Baby Driver auteur Edgar Wright and Marvel Studios parting ways over Ant-Man certainly raised many an eyebrow a couple years back. After all, Wright’s the sort of director with a stellar resume of imaginative and ambitious works that seems like a lovely fit for a superhero motion picture. (Even considering that Scott Pilgrim vs. The World wasn’t exactly box office juggernaut.) Speculation naturally reigned after the exit over why the this partnership might have happened and a very “diplomatic” answer from Wright is speaking volumes in 2017.
Appearing on Variety‘s Playback Podcast, the Cornetto Trilogy director shared his take on the matter.
“I think the most diplomatic answer is I wanted to make a Marvel movie but I don’t think they really wanted to make an Edgar Wright movie,” said Wright. “It was a really heartbreaking decision to have to walk away after having worked on it for so long, because me and Joe Cornish in some form — it’s funny some people say, ‘Oh they’ve been working on it for eight years’ and that was somewhat true, but in that time I had made three movies so it wasn’t like I was working on it full time.”
This account of things isn’t particularly far off from the report Latino Review published in 2014.
About 3 months ago, Marvel had notes. The meat of the notes were about the core morality of the piece, must include franchise characters. etc., These notes came from the big four at Marvel. Joe Cornish and Edgar Wright did two drafts to try and answer the notes without compromising their vision.
6 weeks ago Marvel took the script off them and gave the writing assignment to two very low credit writers. One of the writers were from Marvel’s in house writing team. Edgar stayed cool, agreed to stay on the project, and read the draft.
The script came in this week and was completely undone. Poorer, homogenized, and not Edgar’s vision. Edgar met with Marvel on Friday to formally exit and the announcement went out directly after.
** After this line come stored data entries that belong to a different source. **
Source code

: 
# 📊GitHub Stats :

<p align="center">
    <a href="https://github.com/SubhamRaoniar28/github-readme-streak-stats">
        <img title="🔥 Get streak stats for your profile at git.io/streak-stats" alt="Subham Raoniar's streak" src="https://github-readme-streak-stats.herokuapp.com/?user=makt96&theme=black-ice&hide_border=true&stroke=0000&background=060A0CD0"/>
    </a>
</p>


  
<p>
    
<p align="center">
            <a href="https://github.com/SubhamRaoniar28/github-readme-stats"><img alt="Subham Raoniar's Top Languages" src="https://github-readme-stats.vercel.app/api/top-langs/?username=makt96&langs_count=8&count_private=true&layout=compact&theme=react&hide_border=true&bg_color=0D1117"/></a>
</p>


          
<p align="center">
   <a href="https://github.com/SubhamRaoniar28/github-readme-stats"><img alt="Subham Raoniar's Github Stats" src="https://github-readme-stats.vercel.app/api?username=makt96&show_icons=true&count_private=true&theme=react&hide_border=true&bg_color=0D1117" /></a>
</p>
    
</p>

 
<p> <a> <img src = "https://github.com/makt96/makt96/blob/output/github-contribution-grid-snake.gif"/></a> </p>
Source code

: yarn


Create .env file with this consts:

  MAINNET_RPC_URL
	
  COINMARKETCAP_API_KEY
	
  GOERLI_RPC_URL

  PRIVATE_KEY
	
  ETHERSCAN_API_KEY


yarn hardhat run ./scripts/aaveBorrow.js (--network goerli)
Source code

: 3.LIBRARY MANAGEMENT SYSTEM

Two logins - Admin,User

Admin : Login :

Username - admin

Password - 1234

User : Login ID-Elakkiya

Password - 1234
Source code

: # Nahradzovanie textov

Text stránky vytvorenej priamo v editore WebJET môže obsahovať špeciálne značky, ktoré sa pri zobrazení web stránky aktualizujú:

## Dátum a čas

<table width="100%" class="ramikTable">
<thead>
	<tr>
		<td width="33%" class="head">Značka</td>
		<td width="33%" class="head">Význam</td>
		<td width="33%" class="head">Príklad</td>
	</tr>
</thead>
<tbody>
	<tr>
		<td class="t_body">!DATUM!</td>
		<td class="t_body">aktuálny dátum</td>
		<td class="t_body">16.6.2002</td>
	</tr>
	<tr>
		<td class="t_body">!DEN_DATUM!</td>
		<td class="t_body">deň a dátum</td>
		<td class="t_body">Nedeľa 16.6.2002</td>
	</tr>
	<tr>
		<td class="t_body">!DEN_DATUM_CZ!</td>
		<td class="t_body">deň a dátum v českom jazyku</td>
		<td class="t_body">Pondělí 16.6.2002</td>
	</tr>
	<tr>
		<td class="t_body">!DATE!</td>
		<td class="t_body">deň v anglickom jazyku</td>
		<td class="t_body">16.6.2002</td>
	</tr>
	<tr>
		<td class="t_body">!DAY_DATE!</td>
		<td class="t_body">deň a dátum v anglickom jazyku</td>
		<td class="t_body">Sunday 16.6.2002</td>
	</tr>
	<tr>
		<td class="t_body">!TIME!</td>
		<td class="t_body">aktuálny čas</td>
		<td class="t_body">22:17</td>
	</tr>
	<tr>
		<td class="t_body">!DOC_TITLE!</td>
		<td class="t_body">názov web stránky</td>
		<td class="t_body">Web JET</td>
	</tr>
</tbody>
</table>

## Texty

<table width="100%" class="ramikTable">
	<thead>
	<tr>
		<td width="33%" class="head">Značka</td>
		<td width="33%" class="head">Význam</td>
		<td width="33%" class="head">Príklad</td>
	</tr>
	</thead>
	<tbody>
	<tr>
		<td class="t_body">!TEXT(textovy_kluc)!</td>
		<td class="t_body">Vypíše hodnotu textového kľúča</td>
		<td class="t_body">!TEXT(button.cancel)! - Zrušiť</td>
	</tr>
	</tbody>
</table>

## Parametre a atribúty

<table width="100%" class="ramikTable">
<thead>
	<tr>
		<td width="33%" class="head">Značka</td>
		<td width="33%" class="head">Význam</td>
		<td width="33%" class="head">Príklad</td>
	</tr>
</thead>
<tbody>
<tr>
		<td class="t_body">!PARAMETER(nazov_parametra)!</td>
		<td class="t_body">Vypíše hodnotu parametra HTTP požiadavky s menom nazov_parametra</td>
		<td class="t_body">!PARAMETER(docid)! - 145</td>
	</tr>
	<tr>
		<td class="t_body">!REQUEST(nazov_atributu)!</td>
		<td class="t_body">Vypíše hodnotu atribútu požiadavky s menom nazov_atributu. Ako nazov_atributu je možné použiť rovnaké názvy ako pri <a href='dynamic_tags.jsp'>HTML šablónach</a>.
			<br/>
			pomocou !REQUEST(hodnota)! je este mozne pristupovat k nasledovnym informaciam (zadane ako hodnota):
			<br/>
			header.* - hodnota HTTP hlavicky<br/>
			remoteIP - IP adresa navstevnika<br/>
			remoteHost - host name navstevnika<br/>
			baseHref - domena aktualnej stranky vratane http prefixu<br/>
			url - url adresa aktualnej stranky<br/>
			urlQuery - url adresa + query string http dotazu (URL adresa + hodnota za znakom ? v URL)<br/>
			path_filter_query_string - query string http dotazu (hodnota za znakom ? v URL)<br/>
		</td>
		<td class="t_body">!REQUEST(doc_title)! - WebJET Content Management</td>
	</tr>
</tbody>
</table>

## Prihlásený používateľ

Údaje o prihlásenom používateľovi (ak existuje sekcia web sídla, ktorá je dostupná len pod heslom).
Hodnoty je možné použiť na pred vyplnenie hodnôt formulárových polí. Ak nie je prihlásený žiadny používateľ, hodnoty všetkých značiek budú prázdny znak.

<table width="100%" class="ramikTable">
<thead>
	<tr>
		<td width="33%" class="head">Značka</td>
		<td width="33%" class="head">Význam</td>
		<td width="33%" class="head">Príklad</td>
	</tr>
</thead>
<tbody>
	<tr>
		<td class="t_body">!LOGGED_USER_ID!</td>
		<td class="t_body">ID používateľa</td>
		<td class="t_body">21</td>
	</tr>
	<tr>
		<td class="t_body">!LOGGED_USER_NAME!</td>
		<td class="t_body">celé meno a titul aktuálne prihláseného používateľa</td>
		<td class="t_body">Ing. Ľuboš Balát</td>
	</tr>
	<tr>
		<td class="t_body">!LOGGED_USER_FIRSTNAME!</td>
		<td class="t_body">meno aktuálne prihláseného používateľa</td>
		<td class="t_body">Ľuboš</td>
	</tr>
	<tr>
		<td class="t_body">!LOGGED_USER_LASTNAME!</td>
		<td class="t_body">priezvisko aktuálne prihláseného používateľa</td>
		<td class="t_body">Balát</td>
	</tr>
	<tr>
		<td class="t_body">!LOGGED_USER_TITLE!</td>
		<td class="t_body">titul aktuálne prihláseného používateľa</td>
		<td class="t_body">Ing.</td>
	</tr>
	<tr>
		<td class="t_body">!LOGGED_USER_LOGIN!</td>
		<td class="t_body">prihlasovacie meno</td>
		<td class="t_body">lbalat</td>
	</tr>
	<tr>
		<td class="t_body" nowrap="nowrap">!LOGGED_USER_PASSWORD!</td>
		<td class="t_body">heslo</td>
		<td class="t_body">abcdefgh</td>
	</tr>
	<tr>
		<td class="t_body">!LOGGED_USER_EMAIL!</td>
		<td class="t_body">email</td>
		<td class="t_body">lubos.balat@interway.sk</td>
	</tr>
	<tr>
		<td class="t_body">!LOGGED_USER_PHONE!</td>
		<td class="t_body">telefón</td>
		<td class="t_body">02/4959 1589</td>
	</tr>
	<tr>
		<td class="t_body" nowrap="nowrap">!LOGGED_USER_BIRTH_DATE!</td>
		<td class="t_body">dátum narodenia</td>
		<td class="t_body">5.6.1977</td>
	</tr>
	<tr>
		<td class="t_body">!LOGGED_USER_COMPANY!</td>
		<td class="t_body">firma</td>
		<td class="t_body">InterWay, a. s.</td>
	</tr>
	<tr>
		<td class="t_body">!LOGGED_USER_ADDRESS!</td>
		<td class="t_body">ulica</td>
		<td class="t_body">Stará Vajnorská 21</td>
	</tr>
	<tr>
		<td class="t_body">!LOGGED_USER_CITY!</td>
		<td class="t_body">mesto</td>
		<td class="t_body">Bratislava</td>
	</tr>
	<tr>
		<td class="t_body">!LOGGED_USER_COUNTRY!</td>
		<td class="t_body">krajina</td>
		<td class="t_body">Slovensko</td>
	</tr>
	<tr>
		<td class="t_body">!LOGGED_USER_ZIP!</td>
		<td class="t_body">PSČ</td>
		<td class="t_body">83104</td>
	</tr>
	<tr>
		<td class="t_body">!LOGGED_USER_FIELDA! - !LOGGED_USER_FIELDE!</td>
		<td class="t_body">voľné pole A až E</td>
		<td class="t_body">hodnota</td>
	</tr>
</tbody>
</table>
Edgar & Joe were upset by the sudden, out of nowhere lack of faith in them as filmmakers. Fiege had always batted for them but this felt like it came from the higher ups
Creative differences when it comes to crafting blockbuster franchises has been a hurdle that’s faced a number of big movies over the last few years. Heck, as Wright’s acknowledged there were issues with Marvel, we’re currently in the fall out stage of Star Wars breaking with its Han Solo spin-off directors Phil Lord and Christopher Miller over creative direction issues. The upside seems to be that the Ant-Man movie still worked out for Marvel and Baby Driver‘s earned critical raves, so there’s a silver lining for everybody.